On January 1, 1892, the United Association established its presence in the greater Los Angeles area by the chartering of Local Union 78 - with jurisdiction in all branches of the piping industry. However, the future of the United Associations' success as a truly "national body" depended on the unification of the entire piping industry. In many of the major cities, the steamfitter locals of the International Association elected NOT to affiliate with the United Association. The jurisdictional claims of the International Association directly conflicted with that of the United Association. This conflict resulted in a continuous rivalry that not only stagnated the piping industry, but severely hindered the abilities of the American Federation of Labor and the Building Trades Department to operate effectively. By 1903, the tide was turning, and shifted in the direction of favoring the United Association.

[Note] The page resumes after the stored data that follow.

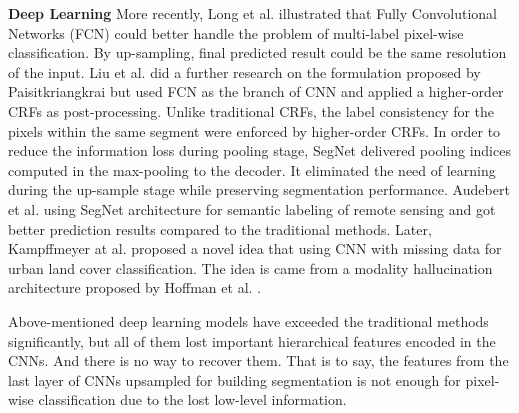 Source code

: \textbf{Deep Learning} More recently, Long et al. \cite{IEEEexample:Long_2015_CVPR} illustrated that Fully Convolutional Networks (FCN) could better handle the problem of multi-label pixel-wise classification. 
By up-sampling, final predicted result could be the same resolution of the input. 
Liu et al. \cite{IEEEexample:liu2017dense} did a further research on the formulation proposed by Paisitkriangkrai \cite{IEEEexample:paisitkriangkrai2015effective} but used FCN as the branch of CNN and applied a higher-order CRFs as post-processing.
Unlike traditional CRFs, the label consistency for the pixels within the same segment were enforced by higher-order CRFs. 
In order to reduce the information loss during pooling stage, SegNet \cite{IEEEexample:badrinarayanan2017segnet} delivered pooling indices computed in the max-pooling to the decoder. 
It eliminated the need of learning during the up-sample stage while preserving segmentation performance. 
Audebert et al. \cite{IEEEexample:audebert2017deep} using SegNet architecture for semantic labeling of remote sensing and got better prediction results compared to the traditional methods. 
Later, Kampffmeyer at al. \cite{IEEEexample:kampffmeyer2017urban} proposed a novel idea that using CNN with missing data for urban land cover classification. 
The idea is came from a modality hallucination architecture proposed by Hoffman et al. \cite{IEEEexample:hoffman2016learning}.


Above-mentioned deep learning models have exceeded the traditional methods significantly, but all of them lost important hierarchical features encoded in the CNNs. 
And there is no way to recover them.
That is to say, the features from the last layer of CNNs upsampled for building segmentation is not enough for pixel-wise classification due to the lost low-level information.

Since its conception in 1889, the United Association has endeavored to represent the piping trades as a national body by organizing and chartering local unions. To the contrary, the International Association confined their group efforts for the advancement and the recognition of jurisdiction over the Steamfitters. The International Association did not concern themselves with the organization of new areas of rapid industrial growth, such as Southern California. During the years of conflict between the United Association and the International Association, the United Association continued with their efforts towards organization and successfully chartered several local unions in the area now referred to as District Council 16. Los Angeles was the first local, chartered in 1892, and was followed by San Diego, 1900; Riverside, 1902; Santa Barbara, 1902; Long Beach, 1904; Santa Monica, 1911; and Pomona, 1912.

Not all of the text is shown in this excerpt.